## Exercise directions
Each line below that includes the word "clicking" is to be reported.

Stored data
● ● ● ● ●

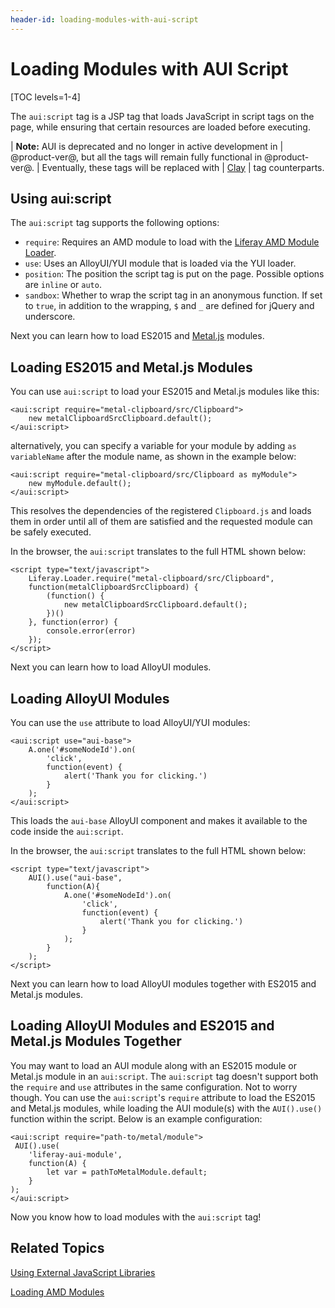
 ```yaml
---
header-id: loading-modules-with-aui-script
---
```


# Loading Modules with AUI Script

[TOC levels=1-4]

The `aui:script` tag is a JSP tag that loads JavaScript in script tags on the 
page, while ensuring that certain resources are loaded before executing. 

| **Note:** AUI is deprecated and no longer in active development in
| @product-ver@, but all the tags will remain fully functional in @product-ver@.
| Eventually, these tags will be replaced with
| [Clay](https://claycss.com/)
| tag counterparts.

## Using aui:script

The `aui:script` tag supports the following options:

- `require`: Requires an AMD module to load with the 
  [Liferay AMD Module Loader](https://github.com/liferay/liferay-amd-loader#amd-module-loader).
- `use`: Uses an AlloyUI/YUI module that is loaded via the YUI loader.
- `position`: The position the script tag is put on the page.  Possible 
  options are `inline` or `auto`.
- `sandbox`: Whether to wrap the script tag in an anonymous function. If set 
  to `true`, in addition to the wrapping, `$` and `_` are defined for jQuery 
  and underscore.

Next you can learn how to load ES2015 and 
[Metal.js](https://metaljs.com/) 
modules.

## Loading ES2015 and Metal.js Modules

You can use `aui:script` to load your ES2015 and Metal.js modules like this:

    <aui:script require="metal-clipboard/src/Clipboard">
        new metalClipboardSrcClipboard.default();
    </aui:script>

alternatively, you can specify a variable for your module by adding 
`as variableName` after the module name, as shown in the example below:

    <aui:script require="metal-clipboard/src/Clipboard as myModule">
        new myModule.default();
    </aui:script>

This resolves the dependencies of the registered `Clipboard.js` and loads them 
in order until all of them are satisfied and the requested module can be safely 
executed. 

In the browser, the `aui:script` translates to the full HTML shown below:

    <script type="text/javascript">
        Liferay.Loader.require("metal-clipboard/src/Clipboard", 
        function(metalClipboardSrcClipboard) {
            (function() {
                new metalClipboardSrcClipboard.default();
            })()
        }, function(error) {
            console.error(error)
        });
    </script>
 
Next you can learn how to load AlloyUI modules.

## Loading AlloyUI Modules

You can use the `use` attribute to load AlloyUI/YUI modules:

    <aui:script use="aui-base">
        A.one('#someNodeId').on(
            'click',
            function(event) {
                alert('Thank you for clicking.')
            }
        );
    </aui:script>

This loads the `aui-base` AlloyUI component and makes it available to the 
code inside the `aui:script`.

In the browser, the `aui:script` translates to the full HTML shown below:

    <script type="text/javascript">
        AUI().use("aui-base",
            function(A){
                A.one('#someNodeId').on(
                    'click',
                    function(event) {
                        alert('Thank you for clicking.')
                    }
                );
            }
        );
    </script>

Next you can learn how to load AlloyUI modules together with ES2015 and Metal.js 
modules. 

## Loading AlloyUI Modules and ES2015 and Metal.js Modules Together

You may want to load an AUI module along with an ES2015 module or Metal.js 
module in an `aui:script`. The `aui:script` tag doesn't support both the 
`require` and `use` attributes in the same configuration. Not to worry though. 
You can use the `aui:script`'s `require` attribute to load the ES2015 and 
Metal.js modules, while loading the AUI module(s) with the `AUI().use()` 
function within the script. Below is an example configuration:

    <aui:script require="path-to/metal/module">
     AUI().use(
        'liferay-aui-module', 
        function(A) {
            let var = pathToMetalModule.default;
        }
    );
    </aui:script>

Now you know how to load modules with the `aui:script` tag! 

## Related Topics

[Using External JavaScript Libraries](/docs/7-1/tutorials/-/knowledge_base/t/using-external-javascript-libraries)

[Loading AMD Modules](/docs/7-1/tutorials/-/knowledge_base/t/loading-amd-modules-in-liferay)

● ● ● ● ●

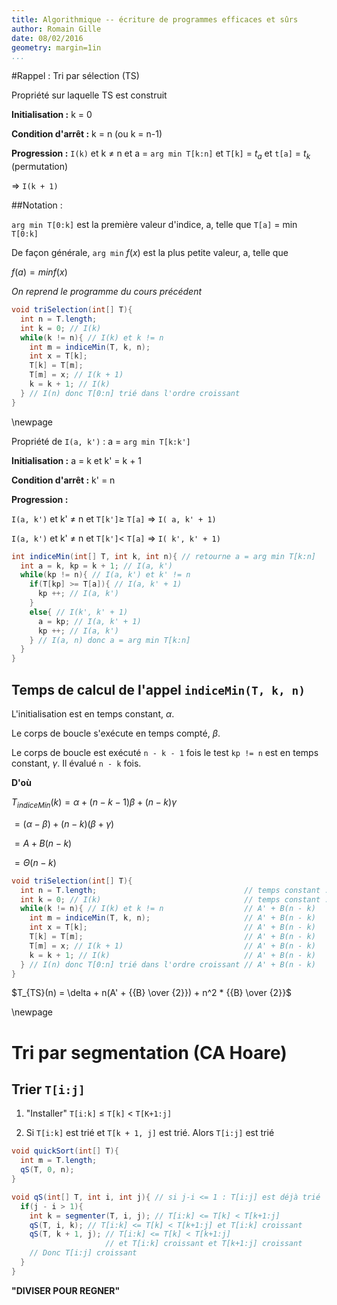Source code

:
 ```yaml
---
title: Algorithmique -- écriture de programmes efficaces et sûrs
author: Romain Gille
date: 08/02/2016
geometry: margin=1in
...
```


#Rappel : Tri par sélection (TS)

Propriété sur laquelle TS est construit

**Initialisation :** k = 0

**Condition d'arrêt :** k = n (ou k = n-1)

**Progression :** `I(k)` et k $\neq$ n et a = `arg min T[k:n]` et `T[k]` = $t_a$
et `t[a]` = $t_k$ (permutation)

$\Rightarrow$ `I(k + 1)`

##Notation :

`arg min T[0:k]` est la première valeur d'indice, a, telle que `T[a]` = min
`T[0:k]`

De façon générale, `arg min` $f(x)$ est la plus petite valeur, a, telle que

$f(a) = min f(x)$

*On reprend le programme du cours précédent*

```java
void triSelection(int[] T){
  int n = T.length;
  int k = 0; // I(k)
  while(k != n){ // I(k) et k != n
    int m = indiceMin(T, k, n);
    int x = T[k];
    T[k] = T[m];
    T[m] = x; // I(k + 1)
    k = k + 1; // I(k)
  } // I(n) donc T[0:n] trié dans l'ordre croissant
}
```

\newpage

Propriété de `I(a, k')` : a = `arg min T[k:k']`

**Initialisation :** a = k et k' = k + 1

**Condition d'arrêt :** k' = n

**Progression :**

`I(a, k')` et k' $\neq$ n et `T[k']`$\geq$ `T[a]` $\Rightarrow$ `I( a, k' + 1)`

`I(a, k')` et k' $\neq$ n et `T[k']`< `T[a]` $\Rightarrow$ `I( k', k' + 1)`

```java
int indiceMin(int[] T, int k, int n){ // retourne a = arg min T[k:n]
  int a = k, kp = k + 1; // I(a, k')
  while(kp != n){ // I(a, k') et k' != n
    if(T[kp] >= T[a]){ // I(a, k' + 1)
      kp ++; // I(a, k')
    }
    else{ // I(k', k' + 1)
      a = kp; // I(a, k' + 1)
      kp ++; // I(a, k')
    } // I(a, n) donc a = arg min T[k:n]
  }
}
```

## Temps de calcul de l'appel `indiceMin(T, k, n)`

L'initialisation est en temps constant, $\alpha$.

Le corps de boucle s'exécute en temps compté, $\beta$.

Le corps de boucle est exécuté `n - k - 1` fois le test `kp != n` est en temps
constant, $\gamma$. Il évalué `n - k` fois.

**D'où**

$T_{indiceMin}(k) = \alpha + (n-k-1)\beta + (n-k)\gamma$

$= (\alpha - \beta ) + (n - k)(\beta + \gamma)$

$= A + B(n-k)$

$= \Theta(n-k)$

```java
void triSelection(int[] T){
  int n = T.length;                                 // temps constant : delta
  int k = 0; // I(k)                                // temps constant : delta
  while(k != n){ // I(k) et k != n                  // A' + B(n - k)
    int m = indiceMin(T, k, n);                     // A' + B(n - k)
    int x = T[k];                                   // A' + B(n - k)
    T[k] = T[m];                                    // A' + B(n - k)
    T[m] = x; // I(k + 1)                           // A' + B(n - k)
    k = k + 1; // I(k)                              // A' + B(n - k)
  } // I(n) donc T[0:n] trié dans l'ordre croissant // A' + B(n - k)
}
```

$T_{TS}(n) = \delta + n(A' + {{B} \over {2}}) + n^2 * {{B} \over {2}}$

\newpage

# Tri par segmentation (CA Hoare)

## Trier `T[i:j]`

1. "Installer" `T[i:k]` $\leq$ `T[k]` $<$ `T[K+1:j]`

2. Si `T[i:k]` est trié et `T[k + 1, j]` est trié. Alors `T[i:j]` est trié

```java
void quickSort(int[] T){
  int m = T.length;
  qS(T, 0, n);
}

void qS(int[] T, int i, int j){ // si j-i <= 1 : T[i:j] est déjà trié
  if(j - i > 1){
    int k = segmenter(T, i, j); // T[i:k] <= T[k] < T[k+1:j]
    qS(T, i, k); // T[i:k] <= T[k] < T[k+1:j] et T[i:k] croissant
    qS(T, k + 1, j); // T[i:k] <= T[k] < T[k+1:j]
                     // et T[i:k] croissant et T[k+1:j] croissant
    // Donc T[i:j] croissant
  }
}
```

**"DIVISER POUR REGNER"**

● ● ● ● ●

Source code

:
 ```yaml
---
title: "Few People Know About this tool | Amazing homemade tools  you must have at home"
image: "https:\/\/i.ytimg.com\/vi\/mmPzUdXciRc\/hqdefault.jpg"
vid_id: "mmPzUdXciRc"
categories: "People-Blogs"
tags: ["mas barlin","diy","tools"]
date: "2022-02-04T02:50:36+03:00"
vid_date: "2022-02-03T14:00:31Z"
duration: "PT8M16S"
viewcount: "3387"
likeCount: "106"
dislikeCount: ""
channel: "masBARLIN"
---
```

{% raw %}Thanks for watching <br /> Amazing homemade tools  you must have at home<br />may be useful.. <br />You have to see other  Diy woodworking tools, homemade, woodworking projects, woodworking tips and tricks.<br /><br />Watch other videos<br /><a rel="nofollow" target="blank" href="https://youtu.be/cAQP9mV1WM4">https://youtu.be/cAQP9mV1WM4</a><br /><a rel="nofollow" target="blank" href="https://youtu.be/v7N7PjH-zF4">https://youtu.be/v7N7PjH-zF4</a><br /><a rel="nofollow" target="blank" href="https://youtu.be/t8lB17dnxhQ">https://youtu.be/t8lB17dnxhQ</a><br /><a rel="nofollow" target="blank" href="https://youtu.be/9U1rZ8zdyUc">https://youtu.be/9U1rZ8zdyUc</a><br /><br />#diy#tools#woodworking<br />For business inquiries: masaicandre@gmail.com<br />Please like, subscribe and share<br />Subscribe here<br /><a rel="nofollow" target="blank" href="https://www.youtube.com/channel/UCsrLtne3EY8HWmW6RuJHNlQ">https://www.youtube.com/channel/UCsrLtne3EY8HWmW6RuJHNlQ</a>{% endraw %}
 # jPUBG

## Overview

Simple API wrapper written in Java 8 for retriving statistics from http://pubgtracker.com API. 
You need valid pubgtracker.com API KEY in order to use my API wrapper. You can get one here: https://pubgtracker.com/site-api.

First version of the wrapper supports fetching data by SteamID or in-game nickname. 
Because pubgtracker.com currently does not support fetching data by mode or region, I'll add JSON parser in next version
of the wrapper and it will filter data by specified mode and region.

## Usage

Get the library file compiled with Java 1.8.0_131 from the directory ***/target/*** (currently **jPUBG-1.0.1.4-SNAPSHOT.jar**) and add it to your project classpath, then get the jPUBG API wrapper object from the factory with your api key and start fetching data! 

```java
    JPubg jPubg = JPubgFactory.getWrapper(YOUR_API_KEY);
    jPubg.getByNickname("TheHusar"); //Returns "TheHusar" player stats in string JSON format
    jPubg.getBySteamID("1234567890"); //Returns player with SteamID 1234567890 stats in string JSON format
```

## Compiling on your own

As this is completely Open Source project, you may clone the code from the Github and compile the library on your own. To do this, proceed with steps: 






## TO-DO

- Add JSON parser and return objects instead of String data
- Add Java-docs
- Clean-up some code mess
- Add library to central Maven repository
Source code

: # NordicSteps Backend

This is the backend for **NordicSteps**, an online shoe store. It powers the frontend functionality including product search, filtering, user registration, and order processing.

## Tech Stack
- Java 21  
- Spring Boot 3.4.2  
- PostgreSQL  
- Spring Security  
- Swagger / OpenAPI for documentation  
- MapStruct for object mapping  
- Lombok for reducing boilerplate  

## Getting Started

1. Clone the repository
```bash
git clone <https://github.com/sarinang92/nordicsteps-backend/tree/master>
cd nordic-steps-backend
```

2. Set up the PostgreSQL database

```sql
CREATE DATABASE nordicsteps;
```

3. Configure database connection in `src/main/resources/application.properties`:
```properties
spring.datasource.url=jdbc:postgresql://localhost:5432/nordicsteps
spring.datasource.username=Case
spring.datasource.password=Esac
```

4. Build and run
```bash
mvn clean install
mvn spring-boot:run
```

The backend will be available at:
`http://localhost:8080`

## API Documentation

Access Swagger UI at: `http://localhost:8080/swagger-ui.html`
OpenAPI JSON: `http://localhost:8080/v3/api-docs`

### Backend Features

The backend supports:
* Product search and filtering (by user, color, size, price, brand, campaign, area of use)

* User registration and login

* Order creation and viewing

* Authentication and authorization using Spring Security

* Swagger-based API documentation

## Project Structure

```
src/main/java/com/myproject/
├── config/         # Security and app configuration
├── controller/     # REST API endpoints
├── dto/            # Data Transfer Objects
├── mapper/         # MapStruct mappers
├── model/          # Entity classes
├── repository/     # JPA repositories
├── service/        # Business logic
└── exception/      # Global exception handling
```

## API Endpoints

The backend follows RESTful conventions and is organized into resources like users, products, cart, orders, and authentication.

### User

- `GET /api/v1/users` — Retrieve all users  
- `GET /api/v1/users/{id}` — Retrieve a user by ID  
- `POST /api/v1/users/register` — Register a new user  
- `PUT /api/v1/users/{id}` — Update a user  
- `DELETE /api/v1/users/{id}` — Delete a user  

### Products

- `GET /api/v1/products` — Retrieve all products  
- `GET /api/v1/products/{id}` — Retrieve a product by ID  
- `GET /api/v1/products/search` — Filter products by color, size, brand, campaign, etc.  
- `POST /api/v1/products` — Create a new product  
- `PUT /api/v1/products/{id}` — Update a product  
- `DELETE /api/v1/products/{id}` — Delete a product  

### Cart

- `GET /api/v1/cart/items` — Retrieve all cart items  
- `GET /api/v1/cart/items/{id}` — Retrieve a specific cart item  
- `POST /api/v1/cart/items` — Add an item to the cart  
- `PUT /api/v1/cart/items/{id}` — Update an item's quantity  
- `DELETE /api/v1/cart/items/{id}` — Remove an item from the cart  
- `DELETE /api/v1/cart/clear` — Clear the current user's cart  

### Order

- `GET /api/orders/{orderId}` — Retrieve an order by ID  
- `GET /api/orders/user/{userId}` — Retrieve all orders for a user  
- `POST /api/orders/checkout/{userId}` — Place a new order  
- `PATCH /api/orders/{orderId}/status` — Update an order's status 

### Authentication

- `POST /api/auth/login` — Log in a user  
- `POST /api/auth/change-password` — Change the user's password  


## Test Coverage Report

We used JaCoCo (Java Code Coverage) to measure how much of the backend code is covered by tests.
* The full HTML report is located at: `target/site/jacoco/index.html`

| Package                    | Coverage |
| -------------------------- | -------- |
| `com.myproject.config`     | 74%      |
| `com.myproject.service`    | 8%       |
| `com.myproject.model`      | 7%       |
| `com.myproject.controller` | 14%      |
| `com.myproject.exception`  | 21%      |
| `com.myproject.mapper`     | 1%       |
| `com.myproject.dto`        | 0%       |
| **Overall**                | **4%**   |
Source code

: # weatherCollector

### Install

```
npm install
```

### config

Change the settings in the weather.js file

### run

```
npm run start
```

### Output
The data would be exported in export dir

● ● ● ● ●

## Solution for this exercise
                alert('Thank you for clicking.')
                        alert('Thank you for clicking.')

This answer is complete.